**Work order:** Produce an exact transcription of the data, with the images left out.

**Input material:**
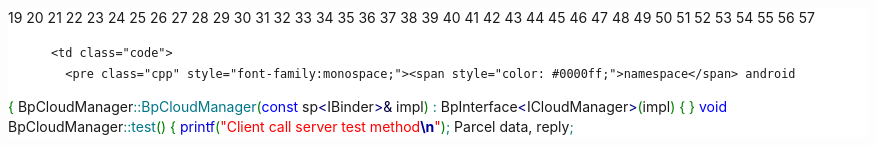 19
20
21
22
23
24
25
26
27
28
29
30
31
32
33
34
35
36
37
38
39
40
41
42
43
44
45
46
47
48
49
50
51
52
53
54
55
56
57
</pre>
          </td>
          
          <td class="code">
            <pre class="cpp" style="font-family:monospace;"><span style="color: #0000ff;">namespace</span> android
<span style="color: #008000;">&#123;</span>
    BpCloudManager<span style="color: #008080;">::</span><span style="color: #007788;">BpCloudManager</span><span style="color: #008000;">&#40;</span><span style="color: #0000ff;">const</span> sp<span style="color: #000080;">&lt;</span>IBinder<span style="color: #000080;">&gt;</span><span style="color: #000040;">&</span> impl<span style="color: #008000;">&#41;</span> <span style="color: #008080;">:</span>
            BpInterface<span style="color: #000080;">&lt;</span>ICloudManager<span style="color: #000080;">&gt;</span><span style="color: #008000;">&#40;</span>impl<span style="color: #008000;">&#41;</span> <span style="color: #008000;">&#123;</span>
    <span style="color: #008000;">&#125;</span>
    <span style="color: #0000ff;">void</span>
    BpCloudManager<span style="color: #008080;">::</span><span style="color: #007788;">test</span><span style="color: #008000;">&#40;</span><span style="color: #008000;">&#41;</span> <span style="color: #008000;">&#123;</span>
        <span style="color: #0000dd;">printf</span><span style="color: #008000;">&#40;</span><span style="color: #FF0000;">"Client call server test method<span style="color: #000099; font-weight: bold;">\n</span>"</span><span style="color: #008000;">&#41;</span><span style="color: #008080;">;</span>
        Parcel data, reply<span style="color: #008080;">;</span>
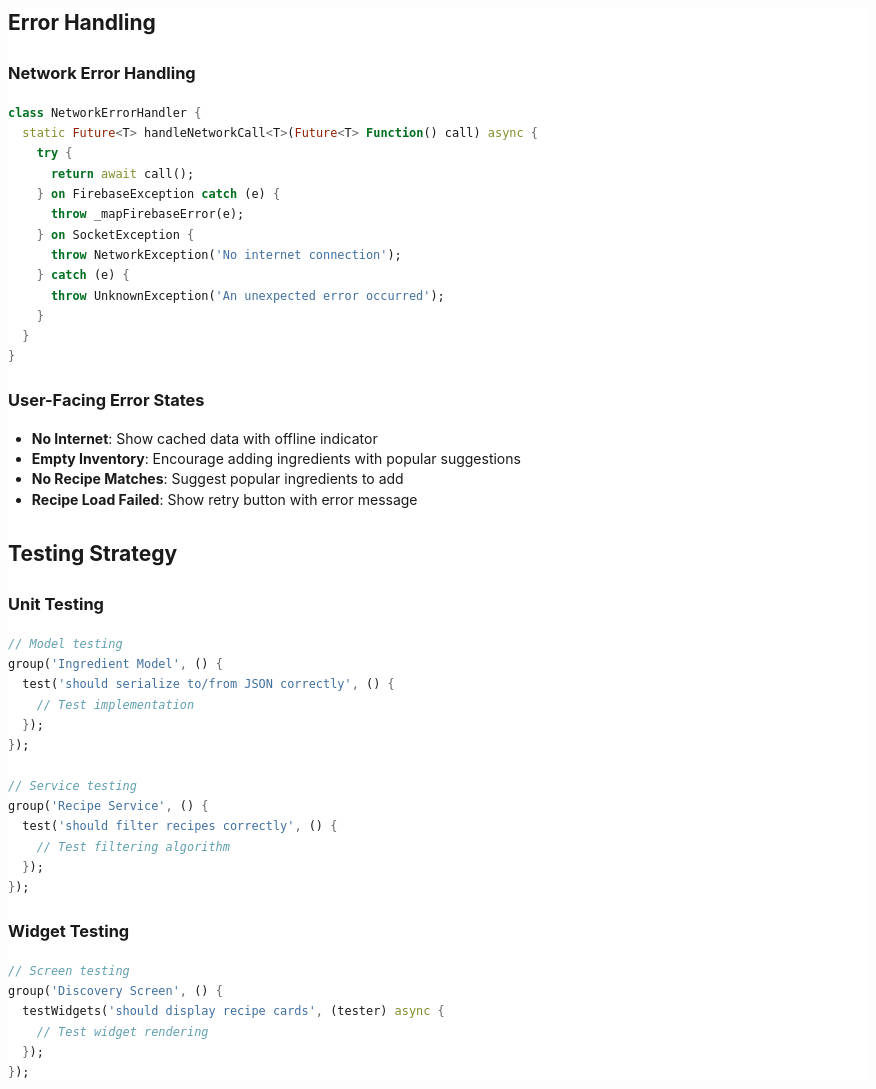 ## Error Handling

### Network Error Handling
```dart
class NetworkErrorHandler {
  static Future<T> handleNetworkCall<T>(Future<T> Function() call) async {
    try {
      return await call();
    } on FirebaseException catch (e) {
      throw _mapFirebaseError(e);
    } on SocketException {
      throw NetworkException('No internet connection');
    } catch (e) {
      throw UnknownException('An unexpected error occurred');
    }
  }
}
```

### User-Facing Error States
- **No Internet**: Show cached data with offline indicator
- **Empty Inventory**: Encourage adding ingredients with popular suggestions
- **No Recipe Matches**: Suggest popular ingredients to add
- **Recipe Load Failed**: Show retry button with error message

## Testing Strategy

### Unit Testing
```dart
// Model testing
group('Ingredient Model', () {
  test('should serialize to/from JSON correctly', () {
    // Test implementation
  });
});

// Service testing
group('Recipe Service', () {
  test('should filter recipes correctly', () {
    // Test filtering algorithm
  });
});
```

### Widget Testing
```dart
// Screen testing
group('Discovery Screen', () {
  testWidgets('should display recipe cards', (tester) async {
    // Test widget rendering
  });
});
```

**Result for this task:**
 19
20
21
22
23
24
25
26
27
28
29
30
31
32
33
34
35
36
37
38
39
40
41
42
43
44
45
46
47
48
49
50
51
52
53
54
55
56
57
</pre>
          </td>
          
          <td class="code">
            <pre class="cpp" style="font-family:monospace;"><span style="color: #0000ff;">namespace</span> android
<span style="color: #008000;">&#123;</span>
    BpCloudManager<span style="color: #008080;">::</span><span style="color: #007788;">BpCloudManager</span><span style="color: #008000;">&#40;</span><span style="color: #0000ff;">const</span> sp<span style="color: #000080;">&lt;</span>IBinder<span style="color: #000080;">&gt;</span><span style="color: #000040;">&</span> impl<span style="color: #008000;">&#41;</span> <span style="color: #008080;">:</span>
            BpInterface<span style="color: #000080;">&lt;</span>ICloudManager<span style="color: #000080;">&gt;</span><span style="color: #008000;">&#40;</span>impl<span style="color: #008000;">&#41;</span> <span style="color: #008000;">&#123;</span>
    <span style="color: #008000;">&#125;</span>
    <span style="color: #0000ff;">void</span>
    BpCloudManager<span style="color: #008080;">::</span><span style="color: #007788;">test</span><span style="color: #008000;">&#40;</span><span style="color: #008000;">&#41;</span> <span style="color: #008000;">&#123;</span>
        <span style="color: #0000dd;">printf</span><span style="color: #008000;">&#40;</span><span style="color: #FF0000;">"Client call server test method<span style="color: #000099; font-weight: bold;">\n</span>"</span><span style="color: #008000;">&#41;</span><span style="color: #008080;">;</span>
        Parcel data, reply<span style="color: #008080;">;</span>
 ## Error Handling

### Network Error Handling
```dart
class NetworkErrorHandler {
  static Future<T> handleNetworkCall<T>(Future<T> Function() call) async {
    try {
      return await call();
    } on FirebaseException catch (e) {
      throw _mapFirebaseError(e);
    } on SocketException {
      throw NetworkException('No internet connection');
    } catch (e) {
      throw UnknownException('An unexpected error occurred');
    }
  }
}
```

### User-Facing Error States
- **No Internet**: Show cached data with offline indicator
- **Empty Inventory**: Encourage adding ingredients with popular suggestions
- **No Recipe Matches**: Suggest popular ingredients to add
- **Recipe Load Failed**: Show retry button with error message

## Testing Strategy

### Unit Testing
```dart
// Model testing
group('Ingredient Model', () {
  test('should serialize to/from JSON correctly', () {
    // Test implementation
  });
});

// Service testing
group('Recipe Service', () {
  test('should filter recipes correctly', () {
    // Test filtering algorithm
  });
});
```

### Widget Testing
```dart
// Screen testing
group('Discovery Screen', () {
  testWidgets('should display recipe cards', (tester) async {
    // Test widget rendering
  });
});
```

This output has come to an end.